**TASK REQUIREMENTS:** The word "visualization" marks the lines to find; copy every such line from the data below.

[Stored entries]
────────────────────────────────────────
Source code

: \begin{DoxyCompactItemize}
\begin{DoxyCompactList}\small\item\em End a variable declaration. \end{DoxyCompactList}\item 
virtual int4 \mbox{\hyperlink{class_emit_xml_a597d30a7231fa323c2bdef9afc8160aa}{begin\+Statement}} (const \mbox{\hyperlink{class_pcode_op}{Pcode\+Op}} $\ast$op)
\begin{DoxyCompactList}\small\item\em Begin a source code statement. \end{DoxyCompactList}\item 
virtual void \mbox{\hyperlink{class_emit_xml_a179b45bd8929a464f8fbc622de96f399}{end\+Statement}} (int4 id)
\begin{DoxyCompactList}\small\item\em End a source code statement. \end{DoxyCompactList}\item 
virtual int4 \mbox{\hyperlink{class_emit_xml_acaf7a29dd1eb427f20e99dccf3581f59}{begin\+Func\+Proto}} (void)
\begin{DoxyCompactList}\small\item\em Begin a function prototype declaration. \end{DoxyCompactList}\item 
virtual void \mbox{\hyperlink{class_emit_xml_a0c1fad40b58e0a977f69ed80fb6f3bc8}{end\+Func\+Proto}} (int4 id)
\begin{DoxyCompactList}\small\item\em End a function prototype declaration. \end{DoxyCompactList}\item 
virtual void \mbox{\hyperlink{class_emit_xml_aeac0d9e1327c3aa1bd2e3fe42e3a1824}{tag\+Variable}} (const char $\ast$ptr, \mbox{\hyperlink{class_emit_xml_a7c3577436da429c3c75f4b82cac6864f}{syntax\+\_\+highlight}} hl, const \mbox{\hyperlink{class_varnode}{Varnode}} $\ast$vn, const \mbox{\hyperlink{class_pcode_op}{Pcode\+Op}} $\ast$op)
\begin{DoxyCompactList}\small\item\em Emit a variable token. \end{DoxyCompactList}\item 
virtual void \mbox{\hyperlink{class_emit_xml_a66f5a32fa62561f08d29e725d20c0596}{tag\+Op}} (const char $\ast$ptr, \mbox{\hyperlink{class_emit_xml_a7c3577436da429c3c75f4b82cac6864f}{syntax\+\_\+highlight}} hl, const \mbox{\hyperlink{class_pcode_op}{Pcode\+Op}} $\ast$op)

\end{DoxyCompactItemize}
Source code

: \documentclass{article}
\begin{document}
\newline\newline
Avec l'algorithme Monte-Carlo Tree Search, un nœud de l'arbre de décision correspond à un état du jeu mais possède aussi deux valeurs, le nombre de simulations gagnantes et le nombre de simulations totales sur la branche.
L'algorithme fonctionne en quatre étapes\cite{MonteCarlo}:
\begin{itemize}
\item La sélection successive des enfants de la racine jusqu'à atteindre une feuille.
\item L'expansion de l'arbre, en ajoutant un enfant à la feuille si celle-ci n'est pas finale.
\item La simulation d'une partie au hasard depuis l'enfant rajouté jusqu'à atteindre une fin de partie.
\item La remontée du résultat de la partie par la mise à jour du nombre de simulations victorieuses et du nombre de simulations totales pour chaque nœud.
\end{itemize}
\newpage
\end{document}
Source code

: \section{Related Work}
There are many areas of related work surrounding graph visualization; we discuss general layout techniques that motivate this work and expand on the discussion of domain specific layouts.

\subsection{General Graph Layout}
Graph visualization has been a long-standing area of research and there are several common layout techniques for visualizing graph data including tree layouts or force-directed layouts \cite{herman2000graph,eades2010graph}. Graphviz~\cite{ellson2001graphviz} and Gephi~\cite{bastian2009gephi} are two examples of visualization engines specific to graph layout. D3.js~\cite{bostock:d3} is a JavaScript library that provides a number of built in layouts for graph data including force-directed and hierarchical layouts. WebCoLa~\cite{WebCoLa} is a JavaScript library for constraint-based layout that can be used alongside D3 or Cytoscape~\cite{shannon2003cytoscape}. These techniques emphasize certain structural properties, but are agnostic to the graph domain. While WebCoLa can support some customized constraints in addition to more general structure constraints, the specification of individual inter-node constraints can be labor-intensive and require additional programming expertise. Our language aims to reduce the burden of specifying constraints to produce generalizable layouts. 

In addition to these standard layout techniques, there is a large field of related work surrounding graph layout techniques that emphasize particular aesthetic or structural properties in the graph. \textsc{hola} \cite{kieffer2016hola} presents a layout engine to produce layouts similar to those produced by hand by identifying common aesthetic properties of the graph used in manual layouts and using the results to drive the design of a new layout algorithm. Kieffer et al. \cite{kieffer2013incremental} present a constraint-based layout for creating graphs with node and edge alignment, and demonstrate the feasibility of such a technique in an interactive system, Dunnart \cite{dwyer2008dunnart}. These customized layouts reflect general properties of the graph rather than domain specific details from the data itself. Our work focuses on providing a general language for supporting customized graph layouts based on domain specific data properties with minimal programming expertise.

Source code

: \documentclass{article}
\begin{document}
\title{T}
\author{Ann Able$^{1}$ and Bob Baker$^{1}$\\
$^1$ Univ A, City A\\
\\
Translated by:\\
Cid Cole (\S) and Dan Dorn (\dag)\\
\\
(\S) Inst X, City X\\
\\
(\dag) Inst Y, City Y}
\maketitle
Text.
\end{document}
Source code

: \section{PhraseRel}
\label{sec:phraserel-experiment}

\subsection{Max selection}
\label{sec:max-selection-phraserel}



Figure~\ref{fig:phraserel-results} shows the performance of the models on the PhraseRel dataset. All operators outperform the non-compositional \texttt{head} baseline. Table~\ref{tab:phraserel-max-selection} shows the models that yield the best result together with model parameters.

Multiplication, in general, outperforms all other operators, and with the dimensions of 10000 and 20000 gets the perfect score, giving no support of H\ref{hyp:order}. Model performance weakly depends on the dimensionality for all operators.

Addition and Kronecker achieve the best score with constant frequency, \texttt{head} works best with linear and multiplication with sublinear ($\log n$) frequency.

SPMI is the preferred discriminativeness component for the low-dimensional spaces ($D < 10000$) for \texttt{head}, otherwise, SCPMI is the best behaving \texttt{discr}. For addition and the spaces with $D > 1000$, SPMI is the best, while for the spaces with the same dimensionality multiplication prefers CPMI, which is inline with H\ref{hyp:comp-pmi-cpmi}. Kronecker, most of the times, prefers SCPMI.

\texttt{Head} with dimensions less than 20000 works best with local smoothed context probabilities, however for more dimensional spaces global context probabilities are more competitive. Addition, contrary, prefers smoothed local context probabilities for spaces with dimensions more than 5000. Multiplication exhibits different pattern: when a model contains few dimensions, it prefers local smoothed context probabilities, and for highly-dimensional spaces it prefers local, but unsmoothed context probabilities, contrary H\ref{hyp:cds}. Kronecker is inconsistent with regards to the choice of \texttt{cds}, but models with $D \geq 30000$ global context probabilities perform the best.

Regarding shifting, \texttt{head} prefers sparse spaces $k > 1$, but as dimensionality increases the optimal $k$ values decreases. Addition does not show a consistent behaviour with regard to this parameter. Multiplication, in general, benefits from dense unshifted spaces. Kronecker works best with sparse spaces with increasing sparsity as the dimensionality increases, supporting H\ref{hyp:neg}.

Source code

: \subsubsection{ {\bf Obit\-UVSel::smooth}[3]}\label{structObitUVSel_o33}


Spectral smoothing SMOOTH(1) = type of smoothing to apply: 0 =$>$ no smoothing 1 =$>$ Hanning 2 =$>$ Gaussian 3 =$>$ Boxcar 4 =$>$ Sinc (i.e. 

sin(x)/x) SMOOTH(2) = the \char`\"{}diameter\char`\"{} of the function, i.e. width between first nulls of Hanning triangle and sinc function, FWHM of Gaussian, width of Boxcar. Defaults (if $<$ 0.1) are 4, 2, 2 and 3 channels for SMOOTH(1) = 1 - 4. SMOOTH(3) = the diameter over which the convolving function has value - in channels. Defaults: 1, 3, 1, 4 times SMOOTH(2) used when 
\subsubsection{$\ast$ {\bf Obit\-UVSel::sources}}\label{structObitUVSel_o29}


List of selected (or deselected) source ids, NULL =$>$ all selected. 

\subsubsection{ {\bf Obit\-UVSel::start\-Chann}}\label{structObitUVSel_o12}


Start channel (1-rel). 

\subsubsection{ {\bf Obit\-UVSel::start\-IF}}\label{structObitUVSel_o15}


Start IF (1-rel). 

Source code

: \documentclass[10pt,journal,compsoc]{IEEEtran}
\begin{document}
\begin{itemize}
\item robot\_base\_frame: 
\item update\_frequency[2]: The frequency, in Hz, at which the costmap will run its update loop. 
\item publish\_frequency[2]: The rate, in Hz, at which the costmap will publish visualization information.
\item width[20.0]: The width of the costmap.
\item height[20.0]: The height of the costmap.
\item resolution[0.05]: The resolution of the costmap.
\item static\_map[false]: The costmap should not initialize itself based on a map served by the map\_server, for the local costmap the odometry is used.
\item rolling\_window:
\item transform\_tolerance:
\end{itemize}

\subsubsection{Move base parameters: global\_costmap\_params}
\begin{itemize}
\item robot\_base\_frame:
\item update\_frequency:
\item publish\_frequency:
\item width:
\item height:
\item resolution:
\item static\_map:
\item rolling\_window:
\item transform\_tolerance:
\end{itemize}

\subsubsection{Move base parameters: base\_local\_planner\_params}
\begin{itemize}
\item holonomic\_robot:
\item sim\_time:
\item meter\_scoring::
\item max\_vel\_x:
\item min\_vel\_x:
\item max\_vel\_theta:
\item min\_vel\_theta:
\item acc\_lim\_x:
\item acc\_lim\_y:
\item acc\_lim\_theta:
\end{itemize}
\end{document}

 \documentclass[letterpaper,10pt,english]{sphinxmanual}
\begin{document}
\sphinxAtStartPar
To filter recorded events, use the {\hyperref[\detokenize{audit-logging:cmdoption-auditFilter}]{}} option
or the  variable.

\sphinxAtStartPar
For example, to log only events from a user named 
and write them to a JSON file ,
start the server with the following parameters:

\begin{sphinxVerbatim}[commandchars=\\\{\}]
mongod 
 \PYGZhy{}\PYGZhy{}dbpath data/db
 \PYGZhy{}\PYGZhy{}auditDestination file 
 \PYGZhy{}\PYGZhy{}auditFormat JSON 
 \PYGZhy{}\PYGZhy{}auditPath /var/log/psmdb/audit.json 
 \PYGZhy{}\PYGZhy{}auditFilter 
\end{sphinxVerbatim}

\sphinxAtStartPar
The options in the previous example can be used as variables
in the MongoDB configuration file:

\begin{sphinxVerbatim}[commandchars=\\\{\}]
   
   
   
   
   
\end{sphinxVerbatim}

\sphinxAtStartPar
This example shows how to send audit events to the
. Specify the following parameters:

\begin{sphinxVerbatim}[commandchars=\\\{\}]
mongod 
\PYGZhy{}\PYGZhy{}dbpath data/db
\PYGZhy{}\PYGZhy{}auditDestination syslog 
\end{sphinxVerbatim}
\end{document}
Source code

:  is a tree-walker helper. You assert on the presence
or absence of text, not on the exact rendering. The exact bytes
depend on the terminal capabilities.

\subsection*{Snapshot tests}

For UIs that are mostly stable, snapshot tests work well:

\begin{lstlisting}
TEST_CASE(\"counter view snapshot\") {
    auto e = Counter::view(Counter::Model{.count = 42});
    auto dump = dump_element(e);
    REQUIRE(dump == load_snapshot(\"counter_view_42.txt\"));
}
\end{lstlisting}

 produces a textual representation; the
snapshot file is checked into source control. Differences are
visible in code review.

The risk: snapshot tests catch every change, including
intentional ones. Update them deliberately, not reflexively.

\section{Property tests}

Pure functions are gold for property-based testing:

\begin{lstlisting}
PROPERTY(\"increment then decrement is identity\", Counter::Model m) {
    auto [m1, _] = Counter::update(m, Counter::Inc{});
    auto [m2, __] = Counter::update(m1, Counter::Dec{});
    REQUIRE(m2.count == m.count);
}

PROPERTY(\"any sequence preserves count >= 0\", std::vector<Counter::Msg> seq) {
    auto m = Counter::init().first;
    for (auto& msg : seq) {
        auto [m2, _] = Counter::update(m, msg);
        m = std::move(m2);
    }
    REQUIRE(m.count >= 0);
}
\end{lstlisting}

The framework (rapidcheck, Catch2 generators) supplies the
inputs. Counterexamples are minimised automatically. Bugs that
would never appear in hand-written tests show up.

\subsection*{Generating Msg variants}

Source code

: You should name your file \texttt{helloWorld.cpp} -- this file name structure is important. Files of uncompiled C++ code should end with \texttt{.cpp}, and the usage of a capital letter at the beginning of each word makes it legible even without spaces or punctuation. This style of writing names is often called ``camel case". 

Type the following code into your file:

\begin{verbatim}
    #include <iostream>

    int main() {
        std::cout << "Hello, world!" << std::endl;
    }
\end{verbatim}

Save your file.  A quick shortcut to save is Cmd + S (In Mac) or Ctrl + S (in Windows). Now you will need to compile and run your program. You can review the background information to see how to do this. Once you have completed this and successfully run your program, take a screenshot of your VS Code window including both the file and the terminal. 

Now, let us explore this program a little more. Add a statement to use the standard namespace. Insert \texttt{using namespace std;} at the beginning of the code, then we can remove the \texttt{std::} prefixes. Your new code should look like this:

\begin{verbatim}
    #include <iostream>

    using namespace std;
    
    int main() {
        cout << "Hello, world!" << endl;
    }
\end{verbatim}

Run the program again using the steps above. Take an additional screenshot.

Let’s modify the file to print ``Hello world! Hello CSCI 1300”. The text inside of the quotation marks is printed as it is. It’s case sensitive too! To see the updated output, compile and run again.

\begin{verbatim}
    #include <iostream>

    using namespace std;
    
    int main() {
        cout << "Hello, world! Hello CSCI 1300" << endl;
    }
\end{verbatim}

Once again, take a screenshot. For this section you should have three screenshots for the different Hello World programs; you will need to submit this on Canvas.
────────────────────────────────────────
**EXPECTED ANSWER:**
There are many areas of related work surrounding graph visualization; we discuss general layout techniques that motivate this work and expand on the discussion of domain specific layouts.
Graph visualization has been a long-standing area of research and there are several common layout techniques for visualizing graph data including tree layouts or force-directed layouts \cite{herman2000graph,eades2010graph}. Graphviz~\cite{ellson2001graphviz} and Gephi~\cite{bastian2009gephi} are two examples of visualization engines specific to graph layout. D3.js~\cite{bostock:d3} is a JavaScript library that provides a number of built in layouts for graph data including force-directed and hierarchical layouts. WebCoLa~\cite{WebCoLa} is a JavaScript library for constraint-based layout that can be used alongside D3 or Cytoscape~\cite{shannon2003cytoscape}. These techniques emphasize certain structural properties, but are agnostic to the graph domain. While WebCoLa can support some customized constraints in addition to more general structure constraints, the specification of individual inter-node constraints can be labor-intensive and require additional programming expertise. Our language aims to reduce the burden of specifying constraints to produce generalizable layouts. 
\item publish\_frequency[2]: The rate, in Hz, at which the costmap will publish visualization information.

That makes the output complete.